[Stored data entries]
══════════════════════════════

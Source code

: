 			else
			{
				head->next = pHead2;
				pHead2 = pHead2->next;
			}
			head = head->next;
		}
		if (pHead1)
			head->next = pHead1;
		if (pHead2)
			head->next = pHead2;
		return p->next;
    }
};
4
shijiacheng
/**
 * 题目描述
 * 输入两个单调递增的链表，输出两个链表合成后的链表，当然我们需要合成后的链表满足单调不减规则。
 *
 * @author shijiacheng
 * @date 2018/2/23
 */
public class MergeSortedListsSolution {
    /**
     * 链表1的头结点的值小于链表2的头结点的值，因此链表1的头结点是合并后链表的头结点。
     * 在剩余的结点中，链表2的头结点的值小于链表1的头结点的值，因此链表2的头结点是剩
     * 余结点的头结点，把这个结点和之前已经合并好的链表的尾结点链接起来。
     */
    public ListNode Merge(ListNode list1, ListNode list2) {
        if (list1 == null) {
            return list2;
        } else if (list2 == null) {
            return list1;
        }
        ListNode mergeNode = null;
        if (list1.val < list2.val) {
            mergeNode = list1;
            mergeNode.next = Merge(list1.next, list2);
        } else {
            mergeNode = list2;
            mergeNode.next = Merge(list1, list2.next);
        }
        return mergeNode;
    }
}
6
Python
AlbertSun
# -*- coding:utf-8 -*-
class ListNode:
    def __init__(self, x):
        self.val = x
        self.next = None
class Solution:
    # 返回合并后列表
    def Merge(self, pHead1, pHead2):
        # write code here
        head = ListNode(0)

══════════════════════════════

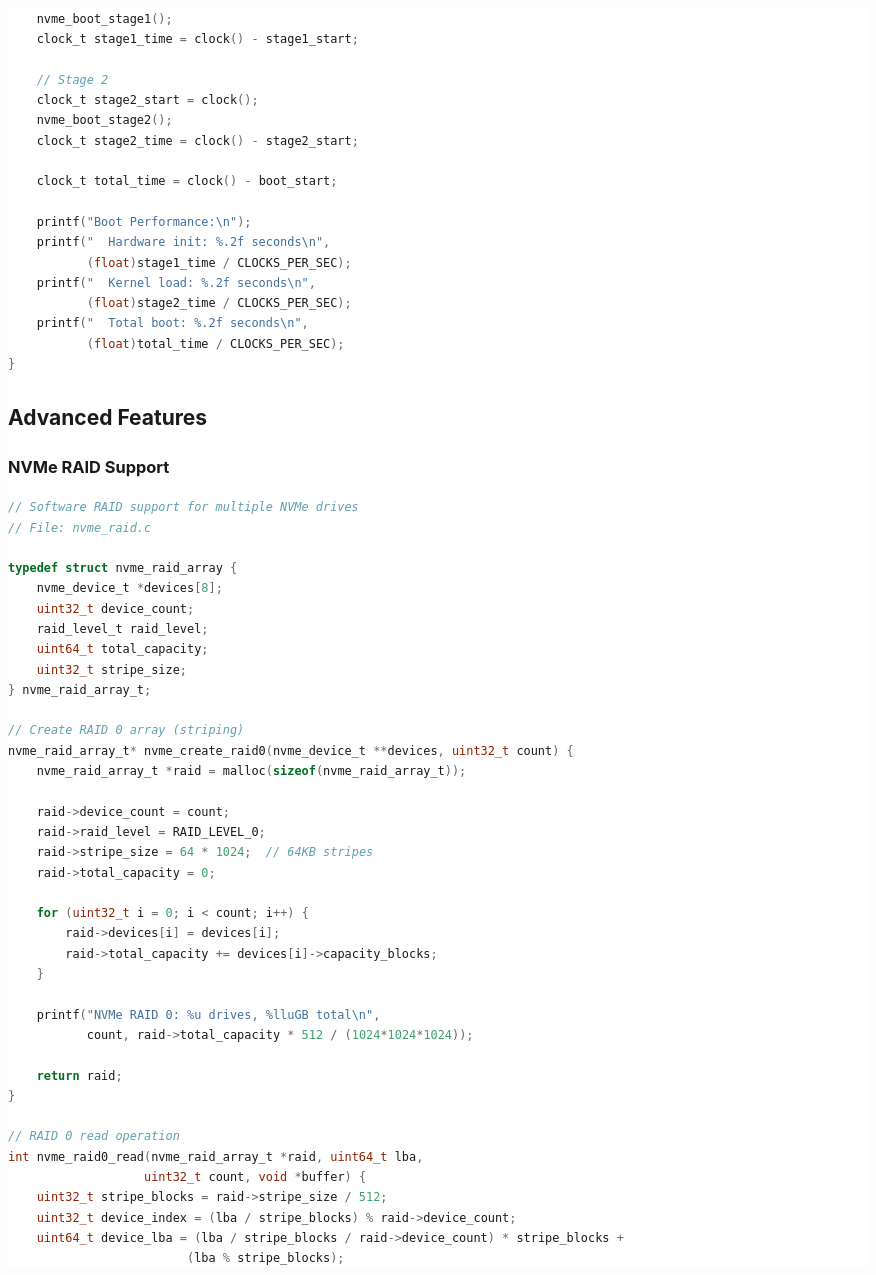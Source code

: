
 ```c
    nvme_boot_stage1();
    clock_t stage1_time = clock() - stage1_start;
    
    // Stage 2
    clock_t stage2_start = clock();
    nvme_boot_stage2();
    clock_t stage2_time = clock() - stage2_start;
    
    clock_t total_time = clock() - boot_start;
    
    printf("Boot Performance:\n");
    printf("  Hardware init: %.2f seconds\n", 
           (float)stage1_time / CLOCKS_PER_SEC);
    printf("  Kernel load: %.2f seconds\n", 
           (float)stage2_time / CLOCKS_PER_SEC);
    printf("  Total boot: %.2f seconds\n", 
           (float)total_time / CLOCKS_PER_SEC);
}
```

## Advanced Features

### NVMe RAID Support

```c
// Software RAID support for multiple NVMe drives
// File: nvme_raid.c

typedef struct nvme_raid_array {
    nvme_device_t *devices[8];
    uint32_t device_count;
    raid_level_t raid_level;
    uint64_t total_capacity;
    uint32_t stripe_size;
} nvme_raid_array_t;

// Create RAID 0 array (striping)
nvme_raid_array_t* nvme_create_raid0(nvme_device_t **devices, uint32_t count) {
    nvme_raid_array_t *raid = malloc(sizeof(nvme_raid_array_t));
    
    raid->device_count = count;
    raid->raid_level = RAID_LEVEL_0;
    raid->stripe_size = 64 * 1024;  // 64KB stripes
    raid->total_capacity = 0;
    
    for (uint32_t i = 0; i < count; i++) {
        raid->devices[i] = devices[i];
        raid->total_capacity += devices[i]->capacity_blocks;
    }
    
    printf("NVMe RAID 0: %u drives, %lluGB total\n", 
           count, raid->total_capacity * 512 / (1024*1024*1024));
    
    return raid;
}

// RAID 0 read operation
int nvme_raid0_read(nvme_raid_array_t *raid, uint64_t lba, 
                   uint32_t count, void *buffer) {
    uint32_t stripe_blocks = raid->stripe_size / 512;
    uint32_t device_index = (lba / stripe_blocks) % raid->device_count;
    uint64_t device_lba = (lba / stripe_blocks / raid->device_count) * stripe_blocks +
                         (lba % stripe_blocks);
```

══════════════════════════════

### [WHAT THE TASK REQUIRES]
Your answer should be every line above that contains the word "float".

### [COMPLETED EXERCISE]
           (float)stage1_time / CLOCKS_PER_SEC);
           (float)stage2_time / CLOCKS_PER_SEC);
           (float)total_time / CLOCKS_PER_SEC);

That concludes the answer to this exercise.